This is the step nobody talks about. Once you have your SOP and your research, you give both to Claude along with context about your business. Then you tell it to ask you as many questions as it needs to clarify your intent and personalize the solution.

Claude has a built-in feature called Ask User Input that presents structured questions you can click through, including multiple choice, ranking, and open-ended prompts. It turns what would be a messy back-and-forth into a focused interview. But any LLM can do a version of this through text-based Q&A. The key is the same: instead of trying to write the perfect prompt, let the AI surface what it doesn't know. It will find gaps you didn't realize existed.

Step 4: Let AI Build It

Steps 1 through 3 are the thinking work. Step 4 is where the work gets done.
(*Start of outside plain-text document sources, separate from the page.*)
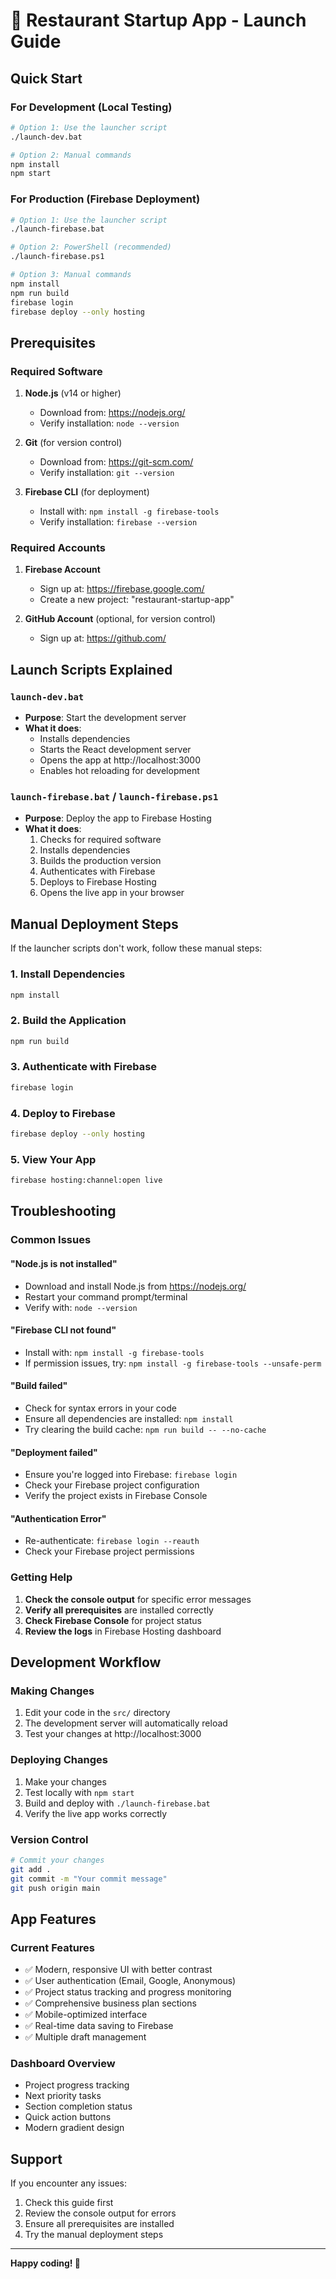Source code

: # 🚀 Restaurant Startup App - Launch Guide

## Quick Start

### For Development (Local Testing)
```bash
# Option 1: Use the launcher script
./launch-dev.bat

# Option 2: Manual commands
npm install
npm start
```

### For Production (Firebase Deployment)
```bash
# Option 1: Use the launcher script
./launch-firebase.bat

# Option 2: PowerShell (recommended)
./launch-firebase.ps1

# Option 3: Manual commands
npm install
npm run build
firebase login
firebase deploy --only hosting
```

## Prerequisites

### Required Software
1. **Node.js** (v14 or higher)
   - Download from: https://nodejs.org/
   - Verify installation: `node --version`

2. **Git** (for version control)
   - Download from: https://git-scm.com/
   - Verify installation: `git --version`

3. **Firebase CLI** (for deployment)
   - Install with: `npm install -g firebase-tools`
   - Verify installation: `firebase --version`

### Required Accounts
1. **Firebase Account**
   - Sign up at: https://firebase.google.com/
   - Create a new project: "restaurant-startup-app"

2. **GitHub Account** (optional, for version control)
   - Sign up at: https://github.com/

## Launch Scripts Explained

### `launch-dev.bat`
- **Purpose**: Start the development server
- **What it does**:
  - Installs dependencies
  - Starts the React development server
  - Opens the app at http://localhost:3000
  - Enables hot reloading for development

### `launch-firebase.bat` / `launch-firebase.ps1`
- **Purpose**: Deploy the app to Firebase Hosting
- **What it does**:
  1. Checks for required software
  2. Installs dependencies
  3. Builds the production version
  4. Authenticates with Firebase
  5. Deploys to Firebase Hosting
  6. Opens the live app in your browser

## Manual Deployment Steps

If the launcher scripts don't work, follow these manual steps:

### 1. Install Dependencies
```bash
npm install
```

### 2. Build the Application
```bash
npm run build
```

### 3. Authenticate with Firebase
```bash
firebase login
```

### 4. Deploy to Firebase
```bash
firebase deploy --only hosting
```

### 5. View Your App
```bash
firebase hosting:channel:open live
```

## Troubleshooting

### Common Issues

#### "Node.js is not installed"
- Download and install Node.js from https://nodejs.org/
- Restart your command prompt/terminal
- Verify with: `node --version`

#### "Firebase CLI not found"
- Install with: `npm install -g firebase-tools`
- If permission issues, try: `npm install -g firebase-tools --unsafe-perm`

#### "Build failed"
- Check for syntax errors in your code
- Ensure all dependencies are installed: `npm install`
- Try clearing the build cache: `npm run build -- --no-cache`

#### "Deployment failed"
- Ensure you're logged into Firebase: `firebase login`
- Check your Firebase project configuration
- Verify the project exists in Firebase Console

#### "Authentication Error"
- Re-authenticate: `firebase login --reauth`
- Check your Firebase project permissions

### Getting Help

1. **Check the console output** for specific error messages
2. **Verify all prerequisites** are installed correctly
3. **Check Firebase Console** for project status
4. **Review the logs** in Firebase Hosting dashboard

## Development Workflow

### Making Changes
1. Edit your code in the `src/` directory
2. The development server will automatically reload
3. Test your changes at http://localhost:3000

### Deploying Changes
1. Make your changes
2. Test locally with `npm start`
3. Build and deploy with `./launch-firebase.bat`
4. Verify the live app works correctly

### Version Control
```bash
# Commit your changes
git add .
git commit -m "Your commit message"
git push origin main
```

## App Features

### Current Features
- ✅ Modern, responsive UI with better contrast
- ✅ User authentication (Email, Google, Anonymous)
- ✅ Project status tracking and progress monitoring
- ✅ Comprehensive business plan sections
- ✅ Mobile-optimized interface
- ✅ Real-time data saving to Firebase
- ✅ Multiple draft management

### Dashboard Overview
- Project progress tracking
- Next priority tasks
- Section completion status
- Quick action buttons
- Modern gradient design

## Support

If you encounter any issues:
1. Check this guide first
2. Review the console output for errors
3. Ensure all prerequisites are installed
4. Try the manual deployment steps

---

**Happy coding! 🎉**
Six months ago, we were still in the chatbot era. You could ask AI questions and get drafts and summaries. But you couldn't hand it a plan and say "go execute this." That changed. Coding agents like Claude Code, GPT Codex, and Manus can now write software, build automations, configure integrations, and deploy systems. Browser-based agents can navigate websites, fill forms, pull data, and take actions in any software you can access through a screen. MCP connectors are becoming the standard way agents plug into your existing tools: your CRM, your email, your spreadsheets, your project management platform.

In practice, a single build often uses all three. When I built my voice interview agents, Claude configured the post-call analysis pipeline through API connectors, navigated the ElevenLabs dashboard in a browser to set webhook URLs and test the configuration, and then flagged the pieces that needed me: setting up the Google Drive folder structure and granting the right permissions. Connector, browser, human. Each one handled the part it was best suited for.

Step 5: Iterate

Nothing works perfectly the first time. But the iteration cycle is hours, not weeks. Every week, the ecosystem expands. New connectors, new plugins, new capabilities. Skills you create become reusable. Each build compounds into the next one.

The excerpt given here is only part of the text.